Drie vragen over de Omgevingswet aan de Gemeente Haarlemmermeer
We spreken Marco Boogaard, Geo Informatie Specialist bij de gemeente Haarlemmermeer binnen het programma Omgevingswet. Hierin heeft hij onder andere een aanbesteding begeleid van Omgevingswet software en de implementatie van de software.
Wat is de status van de Omgevingswet bij de Gemeente Haarlemmermeer?
We zijn met aantal collega’s druk bezig met oefenen en opstellen van het Omgevingsplan. Hierbij zijn we veel aan het oefenen met het maken van werkingsgebieden. En daarnaast hebben we, in de geest van de omgevingswet, al een GIS viewer gemaakt waarin we met verschillende afdelingen kunnen samenwerken. Terwijl we wachten op de viewer van het DSO kunnen we op deze manier alvast oefenen met deze nieuwe manier van werken.
Welke waarde heeft de DSO viewer voor jullie?
Als wij nu informatie delen heeft iedereen zijn eigen viewer, een geluidsspecialist gebruikt bijvoorbeeld de viewer van het RIVM, een andere collega weer een andere viewer. Dit is heel erg versnippert. Daarom heb ik als experiment een GIS viewer gemaakt met allerlei lagen erin om één voor één verschillende vergunningscontroles af te lopen. Dit is nog niet volledig maar nu al heel waardevol. Dit kan bijvoorbeeld gebruikt gaan worden bij een ondernemersloket waar mensen naar bellen met vergunningsvragen. Zo kunnen ze bij het loket met een snelle check adviseren of het zin heeft om een vergunningsaanvraag in te dienen en waarmee de aanvrager eventueel mee moet houden.

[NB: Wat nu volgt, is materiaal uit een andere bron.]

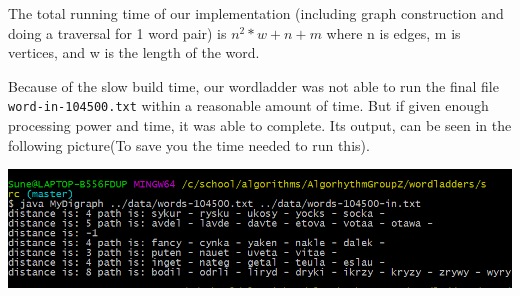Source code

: \documentclass{tufte-handout}
\begin{document}
  The total running time of our implementation (including graph construction and doing a traversal for 1 word pair) is 
$n^2 * w + n + m$  
where n is edges, m is vertices, and w is the length of the word.

Because of the slow build time, our wordladder was not able to run the final file \texttt{word-in-104500.txt} within a reasonable amount of time.
But if given enough processing power and time, it was able to complete. Its output, can be seen in the following picture(To save you the time needed to run this).


\includegraphics{largefile.png}
\end{document}
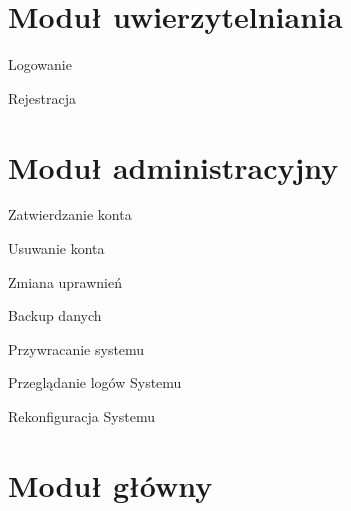 \section{Moduł uwierzytelniania}

\begin{sequence}{Logowanie}
\end{sequence}

\begin{sequence}{Rejestracja}
\end{sequence}

\section{Moduł administracyjny}

\begin{sequence}{Zatwierdzanie konta}
\end{sequence}

\begin{sequence}{Usuwanie konta}
\end{sequence}

\begin{sequence}{Zmiana uprawnień}
\end{sequence}

\begin{sequence}{Backup danych}
\end{sequence}

\begin{sequence}{Przywracanie systemu}
\end{sequence}

\begin{sequence}{Przeglądanie logów Systemu}
\end{sequence}

\begin{sequence}{Rekonfiguracja Systemu}
\end{sequence}

\section{Moduł główny}

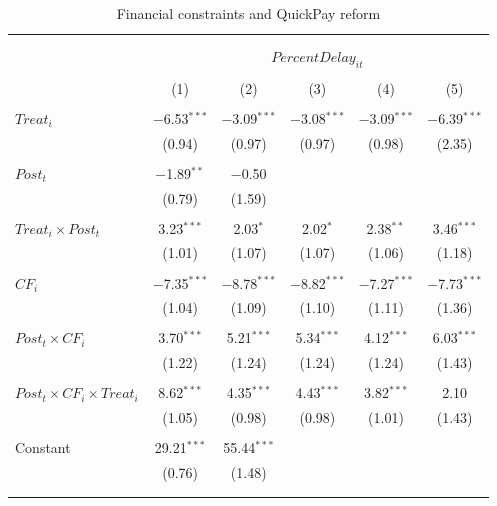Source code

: \documentclass[
]{article}
\begin{document}
\begin{table}[H] \centering 
  \caption{Financial constraints and QuickPay reform} 
  \label{} 
\small 
\begin{tabular}{@{\extracolsep{-2pt}}lccccc} 
\\[-1.8ex]\hline 
\hline \\[-1.8ex] 
\\[-1.8ex] & \multicolumn{5}{c}{$PercentDelay_{it}$  } \\ 
\\[-1.8ex] & (1) & (2) & (3) & (4) & (5)\\ 
\hline \\[-1.8ex] 
 $Treat_i$ & $-$6.53$^{***}$ & $-$3.09$^{***}$ & $-$3.08$^{***}$ & $-$3.09$^{***}$ & $-$6.39$^{***}$ \\ 
  & (0.94) & (0.97) & (0.97) & (0.98) & (2.35) \\ 
  & & & & & \\ 
 $Post_t$ & $-$1.89$^{**}$ & $-$0.50 &  &  &  \\ 
  & (0.79) & (1.59) &  &  &  \\ 
  & & & & & \\ 
 $Treat_i \times Post_t$ & 3.23$^{***}$ & 2.03$^{*}$ & 2.02$^{*}$ & 2.38$^{**}$ & 3.46$^{***}$ \\ 
  & (1.01) & (1.07) & (1.07) & (1.06) & (1.18) \\ 
  & & & & & \\ 
 $CF_i$ & $-$7.35$^{***}$ & $-$8.78$^{***}$ & $-$8.82$^{***}$ & $-$7.27$^{***}$ & $-$7.73$^{***}$ \\ 
  & (1.04) & (1.09) & (1.10) & (1.11) & (1.36) \\ 
  & & & & & \\ 
 $Post_t \times CF_i$ & 3.70$^{***}$ & 5.21$^{***}$ & 5.34$^{***}$ & 4.12$^{***}$ & 6.03$^{***}$ \\ 
  & (1.22) & (1.24) & (1.24) & (1.24) & (1.43) \\ 
  & & & & & \\ 
 $Post_t \times CF_i \times Treat_i$ & 8.62$^{***}$ & 4.35$^{***}$ & 4.43$^{***}$ & 3.82$^{***}$ & 2.10 \\ 
  & (1.05) & (0.98) & (0.98) & (1.01) & (1.43) \\ 
  & & & & & \\ 
 Constant & 29.21$^{***}$ & 55.44$^{***}$ &  &  &  \\ 
  & (0.76) & (1.48) &  &  &  \\ 
  & & & & & \\ 
\hline \\[-1.8ex] 

\end{tabular}
\end{table}
\end{document}
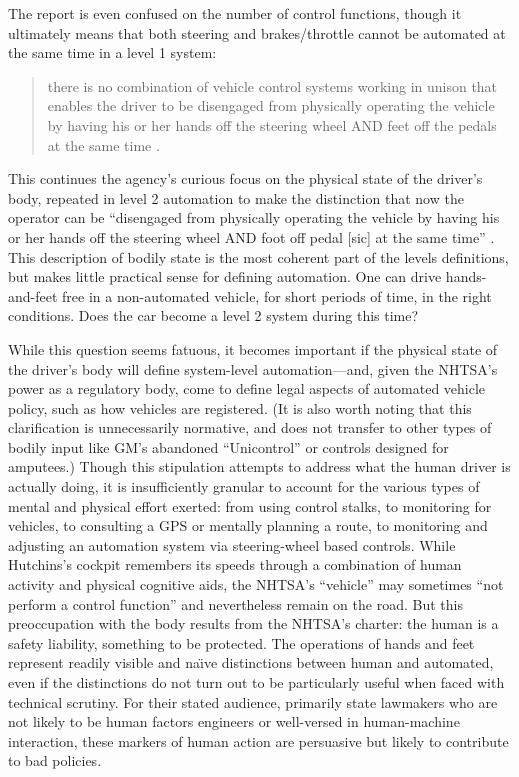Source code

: The report is even confused on the number of control functions, though
it ultimately means that both steering and brakes/throttle cannot be
automated at the same time in a level 1 system: 
\begin{quote}
there is no combination of vehicle control systems working in unison
that enables the driver to be disengaged from physically operating the
vehicle by having his or her hands off the steering wheel AND feet off
the pedals at the same time \cite[p. 4]{NHTSA}.
\end{quote}
This continues the agency's curious focus on the physical state of the
driver's body, repeated in level 2 automation to make the distinction
that now the operator can be ``disengaged from physically operating the
vehicle by having his or her hands off the steering wheel AND foot off
pedal [sic] at the same time'' \cite[p. 5]{NHTSA}. This description of bodily state is
the most coherent part of the levels definitions, but makes little
practical sense for defining automation. One can drive hands-and-feet
free in a non-automated vehicle, for short periods of time, in the
right conditions. Does the car become a level 2 system during this time?


While this question seems fatuous, it becomes important if the
physical state of the driver's body will define system-level
automation---and, given the NHTSA's power as a regulatory body, come
to define legal aspects of automated vehicle policy, such as how
vehicles are registered. (It is also worth
noting that this clarification is
unnecessarily normative, and does not transfer to other types of
bodily input like GM's abandoned ``Unicontrol'' or controls designed
for amputees.) Though this stipulation attempts to address what the
human driver is actually doing, it is insufficiently granular to
account for the various types of mental and physical effort exerted:
from using control stalks, to monitoring for vehicles, to consulting a
GPS or mentally planning a route, to monitoring and adjusting an
automation system via steering-wheel based controls. While Hutchins's
cockpit remembers its speeds through a combination of 
human activity and physical cognitive aids, the NHTSA's ``vehicle''
may sometimes ``not perform a control function'' \cite[p. 3]{NHTSA} and
nevertheless remain on the road. But this
preoccupation with the body results from the NHTSA's charter: the
human is a safety liability, something to be protected. The operations
of hands and feet represent readily visible and na\"{\i}ve distinctions
between human and automated, even if the distinctions do not turn out
to be particularly useful when faced with technical scrutiny.
For their stated audience, primarily state lawmakers who are not
likely to be human factors engineers or well-versed in human-machine
interaction, these markers of human action are persuasive but likely
to contribute to bad policies.

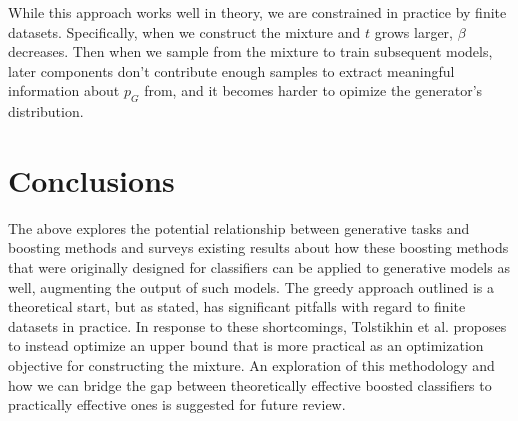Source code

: \documentclass[submission]{eptcs}
\begin{document}
While this approach works well in theory, we are constrained in practice by finite datasets. Specifically, when we construct the mixture and $t$ grows larger, $\beta$ decreases. Then when we sample from the mixture to train subsequent models, later components don't contribute enough samples to extract meaningful information about $p_G$ from, and it becomes harder to opimize the generator's distribution.

\section{Conclusions}

The above explores the potential relationship between generative tasks and boosting methods and surveys existing results about how these boosting methods that were originally designed for classifiers can be applied to generative models as well, augmenting the output of such models. The greedy approach outlined is a theoretical start, but as stated, has significant pitfalls with regard to finite datasets in practice. In response to these shortcomings, Tolstikhin et al. proposes to instead optimize an upper bound that is more practical as an optimization objective for constructing the mixture. An exploration of this methodology and how we can bridge the gap between theoretically effective boosted classifiers to practically effective ones is suggested for future review.
\end{document}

De DSO viewer gaat waarschijnlijk uiteindelijk gedeeltelijk ook in deze behoefte voorzien. Maar ik verwacht dat ze niet alle lagen kunnen meenemen die bij ons intern relevant zijn. Zo zijn bijvoorbeeld voor ons de zones van het Luchthaven indelingsbesluit rondom Schiphol heel belangrijk. Daarom zullen wij ook een viewer gaan maken om naast het DSO te gebruiken.
Welke uitdagingen liggen er nog?
Ik zie twee grote uitdagingen rondom geo-informatie en de Omgevingswet. Ten eerste om juridische collega’s te leren ‘object gericht’ te schrijven. In de Omgevingswet is het zeer wenselijk dat alle regels verwijzen naar een locatie, een geometrisch object. In het DSO moeten we immers kunnen inzien waar welke regels gelden. Maar hoe koppel je een regel correct aan een gebied? De categorie ‘bebouwd gebied’ beslaat bijvoorbeeld verschillende regels in verschillende contexten. Je hebt ‘bebouwd gebied’ in het kader van wegen, in het kader van bebouwing en in het kader van het bosgebied. Het vraagt een andere manier van regels schrijven om je daar bewust van te zijn en ervoor te zorgen dat de regel correct aan het juiste werkingsgebied wordt gekoppeld.
Daarnaast wordt het beheer van de werkingsgebieden ook nog een uitdaging. Stel er zijn 1000 regels, heb je straks dan ook 1000 werkingsgebieden? En wie en hoe worden de werkingsgebieden aangepast bij wijziging van het Omgevingsplan of de Omgevingsvisie. passen als dat nodig is? Daar moeten nog verschillende keuzes in worden gemaakt.